Şu sıralar farklı sanatçı kitabı projelerin var, bir de dışardan aldığın işler var, nasıl bir üretim dönemindesin? Evde olmak üretimine engel oluyor mu, besliyor mu?
Karantinanın iyi taraflarından biri üretim konusunda bana şunu göstermesi oldu: "eşşek gibi çalışacaksın canişko."
Tüm o erteleme bahaneleri, uygun koşulların oluşmasını beklemekler... bir anda anlamını yitirdi. Evden çıkma imkanın yok ve bunun ne zaman biteceğini bilmenin de. Bugün dışında, kurgulayacağın bir gelecek şu an yok. Eğer zaten şu dönem de bir şey yapamıyorsan, bu zamansızlıktan değil tutkusuzluktan belli ki. O yüzden başıma yeni yeni icatlar çıkarıyorum... bir belgesel yazdım babaannemle ilgili, yeni bir dergi hazırlamaya kalkıştık bakalım, podcast mi yapsak diye bi hevesler içindeyiz diğer taraftan... Hala da zaman yetmiyormuş gibi telaşlıyım. Muhakkak birkaç iş bitirmeye çalışıyorum her gün. Bağlama öğrenmeye başladım. Garip bir biçimde de kolay öğreniyorum. Dışarıdan aldığım işleri yapıyorum. Kendi sanatçı kitabımı hazırlıyor, bir çizgi roman üzerine uğraşıyorum. Sisyphus gibi hissediyorum kendimi ama, taşı tam gediğine koymak üzere gibi, yine de yakın hissettikçe de uzaklaşıyorum. Telaşımın sebebi de bu sanırım. Kendimle kalmak bütün bu düşünceleri de eğip bükmeyi getirdi bana, deli gibi yaptım kendimi herhalde. Bi yandan da kendisiyle kalmayı hiç denememiş dahi olan insanları çok merak ediyorum mesela, nasıl bir deneyim yaşıyorlar? Ben fazlaca alışır mıyım buna diye düşünüyorum. Patlıcanları tuzlu suya yatırıp onlarla konuşuyorum. Bir sürü başka diyalogdan daha tatmin edici bazen (:
Atölyen Kanlıca'da kendi kişisel karantinandasın, farklı mekanlarda yaşıyorsun, biraz anlatmak ister misin?
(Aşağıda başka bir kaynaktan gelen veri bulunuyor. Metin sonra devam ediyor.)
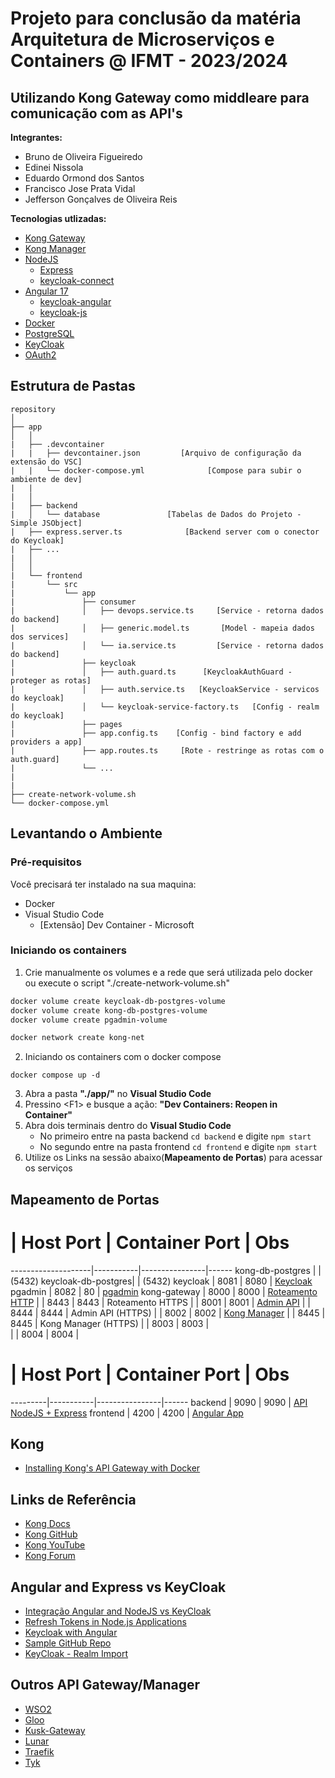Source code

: # Projeto para conclusão da matéria Arquitetura de Microserviços e Containers @ IFMT - 2023/2024  

## Utilizando Kong Gateway como middleare para comunicação com as API's 

**Integrantes:**

- Bruno de Oliveira Figueiredo
- Edinei Nissola
- Eduardo Ormond dos Santos
- Francisco Jose Prata Vidal
- Jefferson Gonçalves de Oliveira Reis

**Tecnologias utlizadas:** 

- [Kong Gateway](https://docs.konghq.com/gateway/latest/)
- [Kong Manager](https://docs.konghq.com/gateway/3.6.x/kong-manager/)
- [NodeJS](https://nodejs.org/en)
    - [Express](https://expressjs.com/)
    - [keycloak-connect](https://github.com/keycloak/keycloak-nodejs-connect)
- [Angular 17](https://angular.io/)
    - [keycloak-angular](https://github.com/mauriciovigolo/keycloak-angular)
    - [keycloak-js](https://www.npmjs.com/package/keycloak-js)
- [Docker](https://docs.docker.com/)
- [PostgreSQL](https://www.postgresql.org/docs/)
- [KeyCloak](https://www.keycloak.org/documentation)
- [OAuth2](https://oauth.net/2/)


## Estrutura de Pastas

```
repository
│
├── app
│   │
|   ├── .devcontainer
|   |   ├── devcontainer.json         [Arquivo de configuração da extensão do VSC]
|   |   └── docker-compose.yml              [Compose para subir o ambiente de dev]
|   |
|   │
|   ├── backend
|   │   └── database               [Tabelas de Dados do Projeto - Simple JSObject]
|   ├── express.server.ts              [Backend server com o conector do Keycloak]
|   ├── ...
|   │
│   │
|   └── frontend
|       └── src
|           └── app
|               ├── consumer
|               │   ├── devops.service.ts     [Service - retorna dados do backend]
|               │   ├── generic.model.ts       [Model - mapeia dados dos services]
|               │   └── ia.service.ts         [Service - retorna dados do backend]
|               ├── keycloak
|               │   ├── auth.guard.ts      [KeycloakAuthGuard - proteger as rotas]
|               │   ├── auth.service.ts   [KeycloakService - servicos do keycloak]
|               │   └── keycloak-service-factory.ts   [Config - realm do keycloak]
|               ├── pages
|               ├── app.config.ts    [Config - bind factory e add providers a app]     
|               ├── app.routes.ts     [Rote - restringe as rotas com o auth.guard]
|               └── ...
|
|
├── create-network-volume.sh
└── docker-compose.yml

```

## Levantando o Ambiente

### Pré-requisitos 

Você precisará ter instalado na sua maquina:

- Docker
- Visual Studio Code
    - [Extensão] Dev Container - Microsoft 

### Iniciando os containers

          

1. Crie manualmente os volumes e a rede que será utilizada pelo docker ou execute o script "./create-network-volume.sh"


```bash
docker volume create keycloak-db-postgres-volume
docker volume create kong-db-postgres-volume
docker volume create pgadmin-volume

docker network create kong-net
```
2. Iniciando os containers com o docker compose

```
docker compose up -d
```
3. Abra a pasta **"./app/"** no **Visual Studio Code**
4. Pressino \<F1> e busque a ação: **"Dev Containers: Reopen in Container"**
5. Abra dois terminais dentro do **Visual Studio Code** 
    - No primeiro entre na pasta backend `cd backend` e digite `npm start`
    - No segundo entre na pasta frontend `cd frontend` e digite `npm start`
6. Utilize os Links na sessão abaixo(**Mapeamento de Portas**) para acessar os serviços 


## Mapeamento de Portas

 #                  | Host Port | Container Port | Obs
--------------------|-----------|----------------|------
kong-db-postgres    |           | (5432)
keycloak-db-postgres|           | (5432)
keycloak            | 8081      | 8080           | [Keycloak](http://localhost:8081)
pgadmin             | 8082      | 80             | [pgadmin](http://localhost:8082)
kong-gateway        | 8000      | 8000           | [Roteamento HTTP](http://localhost:8000)
|                   | 8443      | 8443           | Roteamento HTTPS
|                   | 8001      | 8001           | [Admin API](http://localhost:8001)
|                   | 8444      | 8444           | Admin API (HTTPS)
|                   | 8002      | 8002           | [Kong Manager](http://localhost:8002)
|                   | 8445      | 8445           | Kong Manager (HTTPS)
|                   | 8003      | 8003           |       
|                   | 8004      | 8004           |


 #       | Host Port | Container Port | Obs
---------|-----------|----------------|------
backend  | 9090      | 9090           | [API NodeJS + Express](http://localhost:9090)
frontend | 4200      | 4200           | [Angular App](http://localhost:4200)


## Kong

- [Installing Kong's API Gateway with Docker](https://www.youtube.com/watch?v=sJEID1xEZMg&list=PLg_AhYkg50vioBwQA1VTvxuDr-bX9Cb_7&index=16)


## Links de Referência

- [Kong Docs](https://docs.konghq.com/gateway/3.6.x/)
- [Kong GitHub](https://github.com/Kong/kong)
- [Kong YouTube](https://www.youtube.com/@KongInc/videos)
- [Kong Forum](https://discuss.konghq.com/)



## Angular and Express vs KeyCloak

- [Integração Angular and NodeJS vs KeyCloak](https://www.youtube.com/watch?v=E5-rkGf5DGA)
- [Refresh Tokens in Node.js Applications](https://medium.com/@manishmj_9431/integrating-keycloak-tokens-and-refresh-tokens-in-node-js-applications-6b1b0ffd8ca4)
- [Keycloak with Angular](https://wkrzywiec.medium.com/step-by-step-guide-how-integrate-keycloak-with-angular-application-d96b05f7dfdd)
- [Sample GitHub Repo](https://github.com/mauriciovigolo/keycloak-angular)
- [KeyCloak - Realm Import](https://medium.com/@kaloyanmanev/bitnami-keycloack-inside-docker-compose-import-realm-on-startup-3627a7da7f39)



## Outros API Gateway/Manager

- [WSO2](https://github.com/wso2/product-apim)
- [Gloo](https://github.com/solo-io/gloo)
- [Kusk-Gateway](https://github.com/kubeshop/kusk-gateway)
- [Lunar](https://github.com/TheLunarCompany/lunar)
- [Traefik](https://github.com/traefik/traefik)
- [Tyk](https://github.com/TykTechnologies/tyk)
Ben normalde Moda'da oturuyorum. Kanlıca'da iki katlı ahşap bir evde yaşıyor arkadaşım, atölye olarak kullanabilirim diye düşünmüştüm, geçen yazdı. Bütün malzemelerimi taşıdım. Depremden sonra anksiyetelerimin coşkusuyla da Kanlıca'da yaşamaya başladım. Akşam daha huzurla uyuyorum. Karantina için de harika bir muhit, sayfiye yeri gibi zaten, sahilde yürüyüşler, mezarlıkta boğaza karşı kitap okumak, günlük tutmak, resim yapmak... Hatta çok ilginç bir şey oldu... -bu ekonomik eşitsizliği sorgularken özellikle- boş bir mekan buldum. Bir ev. Kimse yaşamıyor. Bırakmışlar, belli ki çok ortaklı olduğu için öyle ortada kalmış bir ev, deniz manzaralı, muazzam bir yer. Oraya girdim gizlice. Şarap, su, sandviç, resim malzemelerim, A.H.Tanpınar kitabım, bilgisayarım... gidiyorum çalışıyorum. Garip bir aidiyet de hissediyorum. Kimse yok. Tehditlerden de çok uzaksın. Bu son söylediğim özellikle önemli benim için. Kendimi hiç güvende hissetmiyordum zaten. Can güvenliğimle ilgili bir kadın olarak benim zaten hep endişem var ki? Anıtsayaç.com'u takip etmekle, korona ölümlerini takip etmek arasında dağlar kadar fark yok. O yüzden korona beni kötü etkilemedi belki de -ailemle ilgili endişelerim dışında- ben zaten gündelik hayatımda can güvenliğimden endişeliydim. Ben zaten evden çalıştığım için rutinim de değişmedi. Benim koşullarım tamamen aynı. Birkaç sene önce euro daha 3tl'yi geçmemişti, Italya ve Floransa'da bir yaz geçirdim. Döndüğümde orada ne kadar güvende hissettiğimi fark etmiş ve oldukça sarsılmıştım. Bu küçük işgal evimde de aynı şeyi hissediyorum. Kimse ulaşamazmış, bana zarar veremezmiş gibi. Şunu da düşünüyorum, tüm bu karantina süreci yaşadıklarımı daha canlı hatıralar haline getiriyor. Normal bir günden daha anlamlı artık dışarıda yürümek, mezarlıkta gezmek veya bir eve gizlice girip orda kitap okumak, güneşlenmek... vesaire.
Karantina bittiğinde (-ki ön göremediğimiz bir süreç) ne yapmak istersin?
Tatile gitmek isterim. Tek başıma güzel ufak bir sahil köyü, rakı içiyorum. Güneş batıyor, güneş doğuyor rakı içiyorum. Sevdiklerim hayatta. Çocukkenki o boş günlerdeki gibi, ardını arkasını düşünmeden yani. Karantinada da bunu yapıyorum aslında. Ben sarılmaları ertelemeyi değil ama kendi karantinamı sevdim baya.